On Wed, May 04 2011 at 11:10am -0400,
Martin K. Petersen <[email protected]> wrote:

> >>>>> "Lukas" == Lukas Czerner <[email protected]> writes:
>
> Lukas> Nevertheless there is something weird going on, because even when
> Lukas> I create striped volume I get this:
>
> Could you please try the following patch? It has a bunch of small tweaks
> to the discard stack in it.

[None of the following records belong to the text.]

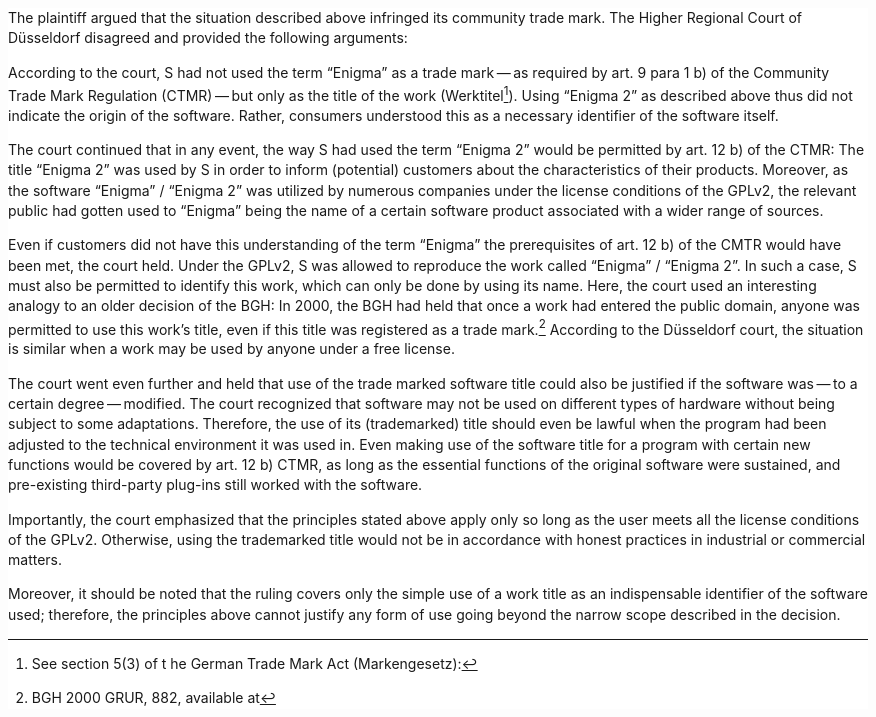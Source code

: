 The plaintiff argued that the situation described above infringed its
community trade mark. The Higher Regional Court of Düsseldorf disagreed
and provided the following arguments:

According to the court, S had not used the term “Enigma” as a trade
mark — as required by art. 9 para 1 b) of the Community Trade Mark
Regulation (CTMR) — but only as the title of the work (Werktitel[^germany_116]).
Using “Enigma 2” as described above thus did not indicate the origin of
the software. Rather, consumers understood this as a necessary
identifier of the software itself.

The court continued that in any event, the way S had used the term
“Enigma 2” would be permitted by art. 12 b) of the CTMR: The title
“Enigma 2” was used by S in order to inform (potential) customers about
the characteristics of their products. Moreover, as the software
“Enigma” / “Enigma 2” was utilized by numerous companies under the
license conditions of the GPLv2, the relevant public had gotten used to
“Enigma” being the name of a certain software product associated with a
wider range of sources.

Even if customers did not have this understanding of the term “Enigma”
the prerequisites of art. 12 b) of the CMTR would have been met, the
court held. Under the GPLv2, S was allowed to reproduce the work called
“Enigma” / “Enigma 2”. In such a case, S must also be permitted to
identify this work, which can only be done by using its name. Here, the
court used an interesting analogy to an older decision of the BGH: In
2000, the BGH had held that once a work had entered the public domain,
anyone was permitted to use this work’s title, even if this title was
registered as a trade mark.[^germany_117] According to the Düsseldorf court, the
situation is similar when a work may be used by anyone under a free
license.

The court went even further and held that use of the trade marked
software title could also be justified if the software was — to a
certain degree — modified. The court recognized that software may not be
used on different types of hardware without being subject to some
adaptations. Therefore, the use of its (trademarked) title should even
be lawful when the program had been adjusted to the technical
environment it was used in. Even making use of the software title for a
program with certain new functions would be covered by art. 12 b) CTMR,
as long as the essential functions of the original software were
sustained, and pre-existing third-party plug-ins still worked with the
software.

Importantly, the court emphasized that the principles stated above apply
only so long as the user meets all the license conditions of the GPLv2.
Otherwise, using the trademarked title would not be in accordance with
honest practices in industrial or commercial matters.

Moreover, it should be noted that the ruling covers only the simple use
of a work title as an indispensable identifier of the software used;
therefore, the principles above cannot justify any form of use going
beyond the narrow scope described in the decision.


[^germany_1]: Gesetz über Urheberrecht und verwandte Schutzrechte
[^germany_2]: Council Directive 91/250/EEC of 14 May 1991 on the legal
[^germany_3]: UrhG, sec. 69a para 4 reads as follows: “The provisions on
[^germany_4]: The wording differs slightly from that used in UrhG, sec. 2 para 2
[^germany_5]: GRÜTZMACHER, in: Wandtke/Bullinger (ed.), Praxiskommentar zum
[^germany_6]: BGH (Bundesgerichtshof, hereinafter also referred to as “Federal
[^germany_7]: BGH 2005 GRUR 860, 861 — Fash 2000, available at
[^germany_8]: BGH 2005 GRUR 860, 861 — Fash 2000, available at
[^germany_9]: See below the more detailed section on “Moral Rights”.
[^germany_10]: The section on “Copyright” of the “Analysis of FOSS under German
[^germany_11]: With or without consideration.
[^germany_12]: See <http://www.efta.int/legal-texts/eea.aspx>.
[^germany_13]: Of this opinion: OLG München, 2008 MMR (Multimedia und Recht)
[^germany_14]: LG Hamburg, 2006 MMR 827; OLG Hamburg, 2007 MMR 317; JAEGER, Der
[^germany_15]: Case C-128/11 — UsedSoft GmbH v. Oracle International Corp,
[^germany_16]: BGH, judgment of 17 July 2013, ref. I ZR 129/08, available at
[^germany_17]: Therefore an EULA is not necessary for the end user to run a
[^germany_18]: CZYCHOWSKI, in: Fromm/Nordemann, UrhR, § 69d ref. 30; DREIER, in:
[^germany_19]: These are delineated in sec. 69e para 1 through 3.
[^germany_20]: See GRÜTZMACHER, in: Wandtke/Bullinger, UrhR, § 69a ref. 48.
[^germany_21]: Full right of recognition of her authorship of the work (sec. 13)
[^germany_22]: GRÜTZMACHER, in: Wandtke/Bullinger (ed.), UrhR, § 69a ref. 50; §
[^germany_23]: GRÜtZMACHER, in: Wandtke/Bullinger (ed.), UrhR, § 69b ref. 40.
[^germany_24]: GRÜTZMACHER, in: Wandtke/Bullinger (ed.), UrhR,§ 69a ref. 51; §
[^germany_25]: GRÜTZMACHER, in: Wandtke/Bullinger (ed.), UrhR, § 69a ref. 51.
[^germany_26]: In this context, it should be noted that German copyright law
[^germany_27]: Three ways of calculation of damages are accepted: actual
[^germany_28]: For further details see GRÜTZMACHER, in: Wandtke/Bullinger (ed.),
[^germany_29]: See the statement of the ifrOSS that is available at
[^germany_30]: Translation by A. Dietz, 2004 IIC 842, 844.
[^germany_31]: For a more detailed description of the legislative history see
[^germany_32]: See the section on “Copyright Assignment” above.
[^germany_33]: BGH, 2002 CR 249 — Wetterführungspläne II.
[^germany_34]: JAEGER/METZGER, OSS, ref. 138; for a detailed discussion see
[^germany_35]: JAEGER/METZGER, ref. 139. For more detail see GRÜTZMACHER, op.
[^germany_36]: JAEGER/METZGER, OSS, ref. 8.
[^germany_37]: DREIER, in: Dreier/Schulze (ed.), UrhG, § 69c ref. 38; LG München
[^germany_38]: DREIER, in: Dreier/Schulze (ed.), UrhG, § 69c ref. 38; LG München
[^germany_39]: For computer programs see BGH, 1994 GRUR 39,
[^germany_40]: THUM, in: Wandtke/Bullinger (ed.), UrhR, § 8 ref. 17; SCHULZE,
[^germany_41]: JAEGER/METZGER, OSS, ref. 145. Pursuant to UrhG, sec. 8 para 2
[^germany_42]: LOEWENHEIM, in: Schricker/Loewenheim (ed.), Urheberrecht, 4th
[^germany_43]: DREIER, in: Dreier/Schulze (ed.), UrhG, § 9 ref. 6.
[^germany_44]: THUM, in: Wandtke/Bullinger (ed.), UrhR, § 9 ref. 12; LOEWENHEIM,
[^germany_45]: LOEWENHEIM, in: Schricker/Lowenheim (ed.), UrhR, § 4 ref. 25;
[^germany_46]: See § 3 para 3 of the Fiduciary Licence Agreement (FLA) published
[^germany_47]: See “The right to equitable remuneration and the so-called ‘Linux
[^germany_48]: JAEGER/METZGER, OSS, ref.129; see also DREIER, in: Dreier/Schulze
[^germany_49]: Hereinafter referred to as ‘GPL’, its version number indicated by
[^germany_50]: See the “Enforcing FOSS licenses” section below.
[^germany_51]: Contracts are defined as the declared agreement of two or more
[^germany_52]: And the necessity of having this offer explains why it is crucial
[^germany_53]: JAEGER/METZGER, OSS, ref. 177. If this were not seen as
[^germany_54]: Bürgerliches Gesetzbuch, hereinafter referred to either as “Civil
[^germany_55]: See LG Frankfurt, 2006 CR 729, 731; JAEGER/METZGER, OSS, ref.
[^germany_56]: LG Frankfurt, 2006 CR 729, 731; LG München I, 2004 MMR 693, 694;
[^germany_57]: Translation available at
[^germany_58]: A typical exception can be a software download where it is
[^germany_59]: METZGER, in: ifrOSS (ed.), Die GPL kommentiert und erklärt,
[^germany_60]: JAEGER/METZGER, OSS, ref. 180; see the section on “Exceptions to
[^germany_61]: JAEGER/METZGER, OSS, ref. 180, 182; see also SCHULZ, Dezentrale
[^germany_62]: JAEGER/METZGER, OSS, ref. 181; see BGH, 1983 NJW 1489.
[^germany_63]: JAEGER/METZGER, OSS, ref. 220 f.; SPINDLER, in: Spindler (ed.),
[^germany_64]: See JAEGER/METZGER, OSS, ref. 334; HEATH, in: Spindler (ed.),
[^germany_65]: LG Frankfurt, 2006 CR 729, 731; see also LG München I, 1994 MMR
[^germany_66]: LG München I, 2004 MMR 693, 695; DREIER, in: Dreier/Schulze
[^germany_67]: As in sec. 1 para 2 of the GPLv2.
[^germany_68]: See sec. 4 para 2 of the GPLv3.
[^germany_69]: See JAEGER/METZGER, OSS, ref. 222; METZGER/JAEGER, Open Source
[^germany_70]: The two claims listed last require that the distributor acted at
[^germany_71]: See sec. 1 para 2 of the GPLv2 which expressly allows licensees
[^germany_72]: But note that the rights holder might still be liable under
[^germany_73]: METZGER, in: ifrOSS (ed.), Die GPL kommentiert und erklärt,
[^germany_74]: Regulation (EC) No. 593/2008 of the European Parliament and of
[^germany_75]: Gesetz über die Haftung für fehlerhafte Produkte
[^germany_76]: 93 BGHZ 23, 29.
[^germany_77]: JAEGER/METZGER, OSS, ref. 233.
[^germany_78]: The Federal Court of Justice, for instance, left the question
[^germany_79]: JAEGER, Kommerzielle Applikationen für Open Source Software und
[^germany_80]: See in more detail id., p. 77.
[^germany_81]: Id., p. 77.
[^germany_82]: See below [section\_title](#sec_fosscasesgerman).
[^germany_83]: For further details see the section below on “Courses of action”.
[^germany_84]: See also the section on “Special measures” above.
[^germany_85]: WILD, in: Schricker/Loewenheim (ed.), UrhR, § 97 ref. 138.
[^germany_86]: See below the case FreeAdhocUDF, LG Bochum, judgment of 20
[^germany_87]: However, it is not required that all authors become a party to
[^germany_88]: JAEGER/METZGER, OSS, ref. 167.
[^germany_89]: According to sec. 93 of the German Civil Procedure Code, the
[^germany_90]: It should be noted that the defendant can ask the court in the
[^germany_91]: In which case the order issued does not contain a written
[^germany_92]: The opponent can file an objection to have the case remanded. If
[^germany_93]: Called the Abschlussschreiben (conclusion letter) and
[^germany_94]: See <http://www.gesetze-im-internet.de/rvg/>.
[^germany_95]: JAEGER, Enforcement of the GNU GPL in Germany and Europe, 1
[^germany_96]: LG München I, 2004 MMR 693; available at
[^germany_97]: LG München 2004 MMR 693, 694,
[^germany_98]: Id., at 695.
[^germany_99]: Id., at 694 f.
[^germany_100]: Id., at 695.
[^germany_101]: LG Frankfurt, 2006 CR 729; available at
[^germany_102]: LG Frankfurt, 2006 CR 729, 731.
[^germany_103]: See art. 4 para 2 of the Software Directive.
[^germany_104]: LG Frankfurt, 2006 CR 729, 732.
[^germany_105]: LG Frankfurt, 2006 CR 729, 732.
[^germany_106]: LG München I, 2008 CR 57; available at
[^germany_107]: The reasoning being that if SMC Networks were permitted to
[^germany_108]: To date, it remained the only GPL case in Germany that was
[^germany_109]: LG Bochum, judgment of 20 January 2011, ref. I-8 O 293/09, in
[^germany_110]: LG Berlin, 2012 CR 152, available at
[^germany_111]: More on the facts of the case can be found at
[^germany_112]: KREUTZER, 2012 CR 145-152
[^germany_113]: LG Hamburg, 2013 CR 498, available at
[^germany_114]: OLG Düsseldorf, 2011 CR 285, available at
[^germany_115]: OLG Düsseldorf, 2012 CR 434, available at
[^germany_116]: See section 5(3) of t he German Trade Mark Act (Markengesetz):
[^germany_117]: BGH 2000 GRUR, 882, available at
[^germany_118]: LG Berlin, Order of 21 February 2006, ref. 16 O 134/06,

I'll split it up before posting for real but
> I'd like to know if it fixes your issue...
>
>
> block/libata/scsi: Various logical block provisioning fixes
>
> - Add sysfs documentation for the discard topology parameters
>
> - Fix discard stacking problem
>
> - Switch our libata SAT over to using the WRITE SAME limits
>
> - UNMAP alignment needs to be converted to bytes
>
> - Only report alignment and zeroes_data if the device supports discard
>
> Reported-by: Lukas Czerner <[email protected]>
> Signed-off-by: Martin K. Petersen <[email protected]>
>
> diff --git a/block/blk-settings.c b/block/blk-settings.c
> index 1fa7692..42d3bf5 100644
> --- a/block/blk-settings.c
> +++ b/block/blk-settings.c
> @@ -120,7 +120,7 @@ void blk_set_default_limits(struct queue_limits *lim)
> lim->discard_granularity = 0;
> lim->discard_alignment = 0;
> lim->discard_misaligned = 0;
> - lim->discard_zeroes_data = -1;
> + lim->discard_zeroes_data = 1;
> lim->logical_block_size = lim->physical_block_size = lim->io_min = 512;
> lim->bounce_pfn = (unsigned long)(BLK_BOUNCE_ANY >> PAGE_SHIFT);
> lim->alignment_offset = 0;

lim->discard_zeroes_data = -1; was suspect to me too.
But why default to 1 here?

> @@ -166,6 +166,7 @@ void blk_queue_make_request(struct request_queue *q, make_request_fn *mfn)
>
> blk_set_default_limits(&q->limits);
> blk_queue_max_hw_sectors(q, BLK_SAFE_MAX_SECTORS);
> + q->limits.discard_zeroes_data = 0;
>
> /*
> * by default assume old behaviour and bounce for any highmem page

Only to then reset to 0 here? Shouldn't we default to 0 and only set to
1 where applicable (e.g. sd_config_discard)?

2011-05-04 16:13:10

by Lukas Czerner

[permalink] [raw]
Subject: Re: [dm-devel] do not disable ext4 discards on first discard failure? [was: Re: dm snapshot: ignore discards issued to the snapshot-origin target]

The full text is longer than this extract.